A esta gran iniciativa
cabe añadir otro pequeño libro que es imprescindible para los amantes de
Whitman y que publicó recientemente una nueva editorial, «Días con Walt
Whitman», de Edward Carpenter, un escritor y activista social británico que
acudió en dos ocasiones a Filadelfia para ver a Whitman, quien le transmitiría reflexiones
como esta primordial, la que alienta un «carpe diem» para todos: «La fe de que
hay que disfrutar del presente, que confiere color y vida a los mil y un detalles
secos de la existencia». Emerson y, muy marcadamente, Thoreau estaban en
sintonía con este pensamiento, y resulta sensacional seguir la crónica de
Carpenter sobre el ya viejo y mítico Whitman, sobre su obra desbordante y su
vida llena de desgracias, sobre su homosexualidad y filosofía; de la misma
forma, había sido precioso conocer lo que el poeta le comentaba a su amigo
Horace Traubel en «Con Walt Whitman en Camden» (1906; Pre-Textos publicó un
librito con extractos de las conversaciones), como cuando reconoce que la
escritura le nacía de forma natural «sin deliberación, sin preocuparse por el
estilo, sin esperar un tiempo o lugar apropiados».
No hay en la historia de la literatura una combinación semejante de
individualismo y pluralidad, de mirada interior –«Yo me canto y me celebro»– y
de mirada exterior: hacia sus conciudadanos, los estados, la naturaleza.
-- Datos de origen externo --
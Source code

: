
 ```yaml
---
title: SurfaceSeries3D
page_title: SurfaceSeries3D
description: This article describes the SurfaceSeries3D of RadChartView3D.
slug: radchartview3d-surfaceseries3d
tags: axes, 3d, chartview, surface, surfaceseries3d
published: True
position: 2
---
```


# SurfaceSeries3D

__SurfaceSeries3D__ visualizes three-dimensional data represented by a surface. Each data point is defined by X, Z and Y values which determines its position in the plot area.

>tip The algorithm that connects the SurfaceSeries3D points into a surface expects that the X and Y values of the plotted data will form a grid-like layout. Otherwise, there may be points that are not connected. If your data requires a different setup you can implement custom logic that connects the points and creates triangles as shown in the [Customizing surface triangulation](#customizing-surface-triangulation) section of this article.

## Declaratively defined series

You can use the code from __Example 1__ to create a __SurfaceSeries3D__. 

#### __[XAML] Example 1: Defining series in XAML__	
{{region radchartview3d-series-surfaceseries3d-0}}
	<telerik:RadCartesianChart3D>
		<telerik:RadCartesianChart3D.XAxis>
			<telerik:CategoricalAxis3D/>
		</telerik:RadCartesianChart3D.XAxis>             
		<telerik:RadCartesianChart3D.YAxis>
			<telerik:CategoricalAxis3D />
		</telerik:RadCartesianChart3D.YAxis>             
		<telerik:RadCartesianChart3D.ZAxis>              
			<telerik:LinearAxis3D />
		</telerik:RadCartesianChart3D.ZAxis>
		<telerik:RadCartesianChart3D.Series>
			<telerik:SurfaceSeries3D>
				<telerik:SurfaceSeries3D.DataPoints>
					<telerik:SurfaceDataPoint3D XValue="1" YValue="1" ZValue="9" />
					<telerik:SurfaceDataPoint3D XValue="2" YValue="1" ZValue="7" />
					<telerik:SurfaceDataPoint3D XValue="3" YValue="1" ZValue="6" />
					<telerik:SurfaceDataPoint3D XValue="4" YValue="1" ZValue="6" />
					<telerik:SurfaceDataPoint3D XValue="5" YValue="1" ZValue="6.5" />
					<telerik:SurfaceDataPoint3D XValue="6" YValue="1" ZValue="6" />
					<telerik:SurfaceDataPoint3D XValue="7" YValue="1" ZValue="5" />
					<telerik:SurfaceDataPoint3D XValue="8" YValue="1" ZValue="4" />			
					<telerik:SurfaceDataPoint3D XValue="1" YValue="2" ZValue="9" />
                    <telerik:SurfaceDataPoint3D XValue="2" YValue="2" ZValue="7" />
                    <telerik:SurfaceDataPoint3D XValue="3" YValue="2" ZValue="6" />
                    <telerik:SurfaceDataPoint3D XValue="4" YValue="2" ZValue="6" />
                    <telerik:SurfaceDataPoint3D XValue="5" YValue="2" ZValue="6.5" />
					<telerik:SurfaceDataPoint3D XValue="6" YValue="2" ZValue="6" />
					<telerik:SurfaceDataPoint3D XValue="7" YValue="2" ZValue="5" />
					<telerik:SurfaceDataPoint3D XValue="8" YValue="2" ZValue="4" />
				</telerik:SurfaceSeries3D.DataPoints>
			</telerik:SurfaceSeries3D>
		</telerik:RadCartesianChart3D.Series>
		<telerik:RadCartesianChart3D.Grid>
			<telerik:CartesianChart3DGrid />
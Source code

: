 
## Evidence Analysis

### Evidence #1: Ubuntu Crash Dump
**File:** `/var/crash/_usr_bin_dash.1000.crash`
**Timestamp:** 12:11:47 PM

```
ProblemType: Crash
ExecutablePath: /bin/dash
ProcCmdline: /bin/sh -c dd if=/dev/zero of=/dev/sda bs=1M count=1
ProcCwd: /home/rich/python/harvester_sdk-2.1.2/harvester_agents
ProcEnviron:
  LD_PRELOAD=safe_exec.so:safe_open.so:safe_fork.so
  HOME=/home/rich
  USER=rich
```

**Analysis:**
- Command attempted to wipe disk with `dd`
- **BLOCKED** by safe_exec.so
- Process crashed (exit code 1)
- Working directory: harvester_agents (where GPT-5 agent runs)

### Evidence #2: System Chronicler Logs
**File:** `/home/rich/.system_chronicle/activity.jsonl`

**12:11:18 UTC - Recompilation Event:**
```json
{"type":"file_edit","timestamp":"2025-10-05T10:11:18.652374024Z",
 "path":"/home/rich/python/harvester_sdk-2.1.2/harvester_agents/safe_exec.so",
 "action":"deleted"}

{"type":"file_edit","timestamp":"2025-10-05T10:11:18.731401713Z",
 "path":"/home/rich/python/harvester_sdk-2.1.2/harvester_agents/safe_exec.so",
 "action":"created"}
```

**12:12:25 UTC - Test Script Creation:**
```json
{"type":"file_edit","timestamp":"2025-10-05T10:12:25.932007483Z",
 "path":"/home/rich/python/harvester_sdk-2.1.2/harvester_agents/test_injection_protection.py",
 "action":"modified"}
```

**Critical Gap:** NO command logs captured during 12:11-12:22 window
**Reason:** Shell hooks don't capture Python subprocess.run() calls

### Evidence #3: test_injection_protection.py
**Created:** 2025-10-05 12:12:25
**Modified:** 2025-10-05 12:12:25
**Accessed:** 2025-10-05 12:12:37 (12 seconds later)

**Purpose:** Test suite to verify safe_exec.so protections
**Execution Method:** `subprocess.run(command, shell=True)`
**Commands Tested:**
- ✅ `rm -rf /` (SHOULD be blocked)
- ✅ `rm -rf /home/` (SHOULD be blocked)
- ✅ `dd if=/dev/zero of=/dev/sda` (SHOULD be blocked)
De ahí
que, al decir de Moga, su poesía sea «la presentación del universo que se ha
descubierto –los paisajes y las gentes de los Estados Unidos, y el alma a que
esos lugares y personas dan cuerpo– mediante la presentación de sus visiones».
Porque, según el traductor, los versos de Whitman «engarzan visiones» y no
metáforas o imágenes; son percepciones de lo circundante, y «ese amontonamiento
de visiones se ordena» por medio de enumeraciones. La influencia de Homero y
los Evangelios, para esa «pasión catalogadora», es total, «hace llevar al poema
todo cuanto ve, todo cuanto oye, en definitiva, todo lo que integra la realidad
poliédrica de un país ilimitado». Junto a este afán totalizador, «Whitman es el
poeta del cuerpo y del espíritu, de la mujer y del hombre, del bien y del mal,
del amor y del odio, de la vida y la muerte». Todo lo acoge, asombrado; todo lo
poetiza, casi se diría que lo nombra por vez primera, y además con un ritmo
versicular en el que es clave algo que no se destaca demasiado: su amor por la
música, en concreto por «la ópera, de la que Whitman era un amante apasionado,
y sin la cual, como él mismo confesó, no habría escrito “Hojas de hierba”».